SOURCE MATERIAL Block Start

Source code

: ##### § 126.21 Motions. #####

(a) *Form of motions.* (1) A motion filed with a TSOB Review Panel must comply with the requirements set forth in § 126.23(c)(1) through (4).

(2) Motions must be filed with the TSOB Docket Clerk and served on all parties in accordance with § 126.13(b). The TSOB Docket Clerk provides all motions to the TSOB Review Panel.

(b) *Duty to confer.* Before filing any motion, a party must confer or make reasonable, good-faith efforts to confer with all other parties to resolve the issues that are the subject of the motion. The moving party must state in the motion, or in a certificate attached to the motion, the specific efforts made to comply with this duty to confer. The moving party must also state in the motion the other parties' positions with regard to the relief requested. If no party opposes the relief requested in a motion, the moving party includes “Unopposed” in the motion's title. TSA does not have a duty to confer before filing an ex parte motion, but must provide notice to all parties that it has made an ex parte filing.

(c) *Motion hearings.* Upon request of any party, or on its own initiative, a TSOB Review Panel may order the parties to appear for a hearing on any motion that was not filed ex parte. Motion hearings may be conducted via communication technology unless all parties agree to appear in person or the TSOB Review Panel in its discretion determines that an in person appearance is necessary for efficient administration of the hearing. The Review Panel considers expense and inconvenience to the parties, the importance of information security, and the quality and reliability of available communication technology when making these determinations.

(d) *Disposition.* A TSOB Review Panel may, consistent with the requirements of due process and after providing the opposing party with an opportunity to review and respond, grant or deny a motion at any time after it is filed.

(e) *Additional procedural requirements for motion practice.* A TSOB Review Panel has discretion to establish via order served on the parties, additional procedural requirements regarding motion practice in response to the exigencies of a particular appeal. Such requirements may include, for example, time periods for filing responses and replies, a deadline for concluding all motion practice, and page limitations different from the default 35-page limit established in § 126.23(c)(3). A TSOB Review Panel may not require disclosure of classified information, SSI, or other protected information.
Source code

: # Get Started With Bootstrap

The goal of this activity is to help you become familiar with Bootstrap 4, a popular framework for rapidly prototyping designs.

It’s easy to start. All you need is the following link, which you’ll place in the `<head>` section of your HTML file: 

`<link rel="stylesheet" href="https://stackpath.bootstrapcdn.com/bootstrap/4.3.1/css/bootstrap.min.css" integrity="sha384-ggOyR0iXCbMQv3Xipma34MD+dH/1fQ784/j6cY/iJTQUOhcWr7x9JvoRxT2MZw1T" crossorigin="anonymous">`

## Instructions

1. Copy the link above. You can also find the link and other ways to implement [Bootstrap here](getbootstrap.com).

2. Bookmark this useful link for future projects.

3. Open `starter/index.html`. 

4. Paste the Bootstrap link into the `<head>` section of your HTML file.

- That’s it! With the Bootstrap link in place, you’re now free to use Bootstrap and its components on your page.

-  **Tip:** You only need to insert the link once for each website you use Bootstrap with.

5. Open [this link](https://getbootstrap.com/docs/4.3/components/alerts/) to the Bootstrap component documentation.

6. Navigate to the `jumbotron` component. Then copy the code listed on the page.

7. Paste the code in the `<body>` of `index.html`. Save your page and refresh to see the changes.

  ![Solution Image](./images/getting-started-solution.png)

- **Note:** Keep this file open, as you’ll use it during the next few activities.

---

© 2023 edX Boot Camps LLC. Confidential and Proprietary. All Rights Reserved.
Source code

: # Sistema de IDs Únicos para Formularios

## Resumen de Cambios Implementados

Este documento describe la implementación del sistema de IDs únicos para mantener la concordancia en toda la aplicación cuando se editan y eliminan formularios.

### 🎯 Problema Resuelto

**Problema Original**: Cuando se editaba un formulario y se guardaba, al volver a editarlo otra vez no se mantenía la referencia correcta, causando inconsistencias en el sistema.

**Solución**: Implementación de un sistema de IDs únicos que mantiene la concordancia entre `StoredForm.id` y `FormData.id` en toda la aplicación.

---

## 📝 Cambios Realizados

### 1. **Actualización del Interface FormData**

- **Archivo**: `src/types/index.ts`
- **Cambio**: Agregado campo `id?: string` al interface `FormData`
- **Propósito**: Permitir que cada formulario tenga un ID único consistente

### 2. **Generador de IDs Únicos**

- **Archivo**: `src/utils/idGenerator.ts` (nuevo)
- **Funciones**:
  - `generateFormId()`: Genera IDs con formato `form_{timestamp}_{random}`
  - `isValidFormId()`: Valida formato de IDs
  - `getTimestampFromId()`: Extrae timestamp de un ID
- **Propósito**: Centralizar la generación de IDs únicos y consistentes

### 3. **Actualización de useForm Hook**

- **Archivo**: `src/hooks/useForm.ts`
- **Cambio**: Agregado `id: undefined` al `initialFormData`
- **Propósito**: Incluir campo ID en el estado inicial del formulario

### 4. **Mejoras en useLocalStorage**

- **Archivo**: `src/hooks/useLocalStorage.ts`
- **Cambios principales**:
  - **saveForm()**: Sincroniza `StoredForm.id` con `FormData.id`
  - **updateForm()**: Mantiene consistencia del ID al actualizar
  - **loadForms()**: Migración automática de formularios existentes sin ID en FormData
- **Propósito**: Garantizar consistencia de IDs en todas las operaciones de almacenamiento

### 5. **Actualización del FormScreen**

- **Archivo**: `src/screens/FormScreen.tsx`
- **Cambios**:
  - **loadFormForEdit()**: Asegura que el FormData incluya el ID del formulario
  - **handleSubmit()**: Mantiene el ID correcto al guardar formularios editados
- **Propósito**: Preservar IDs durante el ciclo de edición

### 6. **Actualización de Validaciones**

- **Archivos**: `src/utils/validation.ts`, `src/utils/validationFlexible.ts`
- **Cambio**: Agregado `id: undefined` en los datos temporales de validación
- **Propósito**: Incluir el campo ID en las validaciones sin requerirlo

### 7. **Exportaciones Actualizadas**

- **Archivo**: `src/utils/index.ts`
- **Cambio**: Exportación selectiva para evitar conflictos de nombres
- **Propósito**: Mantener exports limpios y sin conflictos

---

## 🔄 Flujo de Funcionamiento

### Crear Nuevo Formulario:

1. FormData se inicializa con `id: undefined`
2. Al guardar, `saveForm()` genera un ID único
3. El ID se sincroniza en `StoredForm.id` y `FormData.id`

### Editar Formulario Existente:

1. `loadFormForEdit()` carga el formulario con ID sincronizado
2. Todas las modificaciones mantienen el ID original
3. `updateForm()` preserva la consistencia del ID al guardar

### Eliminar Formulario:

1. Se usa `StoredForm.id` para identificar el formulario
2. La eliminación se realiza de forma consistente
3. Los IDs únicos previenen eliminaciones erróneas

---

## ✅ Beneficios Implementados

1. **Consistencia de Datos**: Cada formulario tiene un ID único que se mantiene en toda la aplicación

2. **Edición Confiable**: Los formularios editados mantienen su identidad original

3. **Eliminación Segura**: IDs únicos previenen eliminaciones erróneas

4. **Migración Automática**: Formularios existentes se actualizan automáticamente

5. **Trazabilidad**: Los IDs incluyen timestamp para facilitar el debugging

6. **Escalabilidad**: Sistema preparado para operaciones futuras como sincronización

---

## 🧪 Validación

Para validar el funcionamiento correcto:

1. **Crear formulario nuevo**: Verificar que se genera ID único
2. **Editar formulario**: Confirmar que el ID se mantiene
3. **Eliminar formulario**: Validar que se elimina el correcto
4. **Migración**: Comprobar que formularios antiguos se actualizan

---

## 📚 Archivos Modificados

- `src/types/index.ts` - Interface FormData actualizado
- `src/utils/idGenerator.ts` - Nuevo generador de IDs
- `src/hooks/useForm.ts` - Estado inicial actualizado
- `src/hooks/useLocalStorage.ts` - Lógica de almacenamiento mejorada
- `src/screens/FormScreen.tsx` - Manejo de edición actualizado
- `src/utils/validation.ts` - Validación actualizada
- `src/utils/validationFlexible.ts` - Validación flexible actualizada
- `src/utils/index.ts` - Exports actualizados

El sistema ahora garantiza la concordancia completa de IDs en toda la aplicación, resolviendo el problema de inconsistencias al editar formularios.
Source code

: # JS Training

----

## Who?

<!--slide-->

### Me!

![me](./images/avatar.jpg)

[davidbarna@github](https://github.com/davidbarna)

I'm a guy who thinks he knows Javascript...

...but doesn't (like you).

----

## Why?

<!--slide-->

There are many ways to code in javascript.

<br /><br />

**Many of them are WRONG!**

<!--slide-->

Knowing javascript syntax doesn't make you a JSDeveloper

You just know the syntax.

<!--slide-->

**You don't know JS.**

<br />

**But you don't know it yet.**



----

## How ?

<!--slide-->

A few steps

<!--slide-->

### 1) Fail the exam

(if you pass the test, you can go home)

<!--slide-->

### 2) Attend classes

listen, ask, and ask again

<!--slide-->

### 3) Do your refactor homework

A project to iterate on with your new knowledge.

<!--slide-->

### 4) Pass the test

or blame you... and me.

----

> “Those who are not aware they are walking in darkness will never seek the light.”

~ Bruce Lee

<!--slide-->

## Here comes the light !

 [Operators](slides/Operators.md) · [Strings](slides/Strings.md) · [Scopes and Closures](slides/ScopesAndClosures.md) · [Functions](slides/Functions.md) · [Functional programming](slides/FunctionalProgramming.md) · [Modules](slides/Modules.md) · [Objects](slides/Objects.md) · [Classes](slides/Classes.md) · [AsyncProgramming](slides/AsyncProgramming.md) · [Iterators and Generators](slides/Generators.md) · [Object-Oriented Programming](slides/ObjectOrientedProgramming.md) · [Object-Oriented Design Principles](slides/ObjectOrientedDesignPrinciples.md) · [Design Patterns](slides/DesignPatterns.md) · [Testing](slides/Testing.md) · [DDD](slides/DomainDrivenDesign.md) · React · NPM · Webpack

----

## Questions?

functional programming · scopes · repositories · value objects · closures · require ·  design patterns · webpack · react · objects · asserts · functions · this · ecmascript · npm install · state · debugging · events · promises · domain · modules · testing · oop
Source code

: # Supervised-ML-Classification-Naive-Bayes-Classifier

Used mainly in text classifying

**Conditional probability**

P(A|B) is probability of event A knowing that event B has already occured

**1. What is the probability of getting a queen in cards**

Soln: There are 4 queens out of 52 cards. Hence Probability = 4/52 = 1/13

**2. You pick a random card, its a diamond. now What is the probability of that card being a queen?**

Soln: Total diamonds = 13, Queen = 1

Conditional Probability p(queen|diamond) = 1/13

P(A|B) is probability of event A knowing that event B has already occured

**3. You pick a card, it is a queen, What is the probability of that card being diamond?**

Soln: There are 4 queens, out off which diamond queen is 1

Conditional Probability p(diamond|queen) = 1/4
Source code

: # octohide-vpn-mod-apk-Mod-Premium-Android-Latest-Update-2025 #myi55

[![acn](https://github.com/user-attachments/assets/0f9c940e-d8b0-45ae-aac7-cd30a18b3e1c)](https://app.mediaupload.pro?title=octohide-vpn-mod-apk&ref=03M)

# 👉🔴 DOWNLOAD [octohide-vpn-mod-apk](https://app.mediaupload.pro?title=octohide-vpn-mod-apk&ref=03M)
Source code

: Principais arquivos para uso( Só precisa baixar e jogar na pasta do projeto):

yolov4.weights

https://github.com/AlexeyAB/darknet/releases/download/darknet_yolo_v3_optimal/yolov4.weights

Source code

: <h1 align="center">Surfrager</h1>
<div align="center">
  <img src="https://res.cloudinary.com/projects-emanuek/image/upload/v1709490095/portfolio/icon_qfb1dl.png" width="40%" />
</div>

SOURCE MATERIAL Block End

● **EXERCISE**:
Nothing but the line with "Conditional Probability p(queen|diamond)" and the lines after it, through the end of the material, should appear in the output, word for word.

● **RESULT OF THIS TASK**:
Conditional Probability p(queen|diamond) = 1/13

P(A|B) is probability of event A knowing that event B has already occured

**3. You pick a card, it is a queen, What is the probability of that card being diamond?**

Soln: There are 4 queens, out off which diamond queen is 1

Conditional Probability p(diamond|queen) = 1/4
Source code

: # octohide-vpn-mod-apk-Mod-Premium-Android-Latest-Update-2025 #myi55

[![acn](https://github.com/user-attachments/assets/0f9c940e-d8b0-45ae-aac7-cd30a18b3e1c)](https://app.mediaupload.pro?title=octohide-vpn-mod-apk&ref=03M)

# 👉🔴 DOWNLOAD [octohide-vpn-mod-apk](https://app.mediaupload.pro?title=octohide-vpn-mod-apk&ref=03M)
Source code

: Principais arquivos para uso( Só precisa baixar e jogar na pasta do projeto):

yolov4.weights

https://github.com/AlexeyAB/darknet/releases/download/darknet_yolo_v3_optimal/yolov4.weights

Source code

: <h1 align="center">Surfrager</h1>
<div align="center">
  <img src="https://res.cloudinary.com/projects-emanuek/image/upload/v1709490095/portfolio/icon_qfb1dl.png" width="40%" />
</div>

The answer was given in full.